Reproduce the data in full, exactly as given, leaving images out.

[Records from a collection]
◆ ◆ ◆ ◆
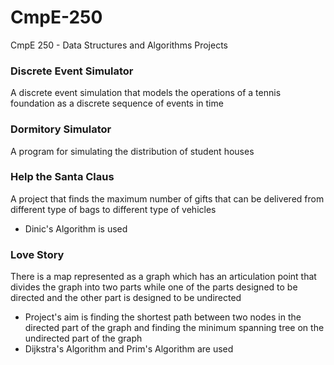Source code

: # CmpE-250
CmpE 250 - Data Structures and Algorithms Projects

### Discrete Event Simulator
A discrete event simulation that models the operations of a tennis foundation as a discrete sequence of events in time

### Dormitory Simulator
A program for simulating the distribution of student houses

### Help the Santa Claus
A project that finds the maximum number of gifts that can be delivered from different type of bags to different type of vehicles
- Dinic's Algorithm is used

### Love Story
There is a map represented as a graph which has an articulation point that divides the graph into two parts while one of the parts designed to be directed and the other part is designed to be undirected
- Project's aim is finding the shortest path between two nodes in the directed part of the graph and finding the minimum spanning tree on the undirected part of the graph
- Dijkstra's Algorithm and Prim's Algorithm are used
◆ ◆ ◆ ◆
### Expected answer:
Source code

: # CmpE-250
CmpE 250 - Data Structures and Algorithms Projects

### Discrete Event Simulator
A discrete event simulation that models the operations of a tennis foundation as a discrete sequence of events in time

### Dormitory Simulator
A program for simulating the distribution of student houses

### Help the Santa Claus
A project that finds the maximum number of gifts that can be delivered from different type of bags to different type of vehicles
- Dinic's Algorithm is used

### Love Story
There is a map represented as a graph which has an articulation point that divides the graph into two parts while one of the parts designed to be directed and the other part is designed to be undirected
- Project's aim is finding the shortest path between two nodes in the directed part of the graph and finding the minimum spanning tree on the undirected part of the graph
- Dijkstra's Algorithm and Prim's Algorithm are used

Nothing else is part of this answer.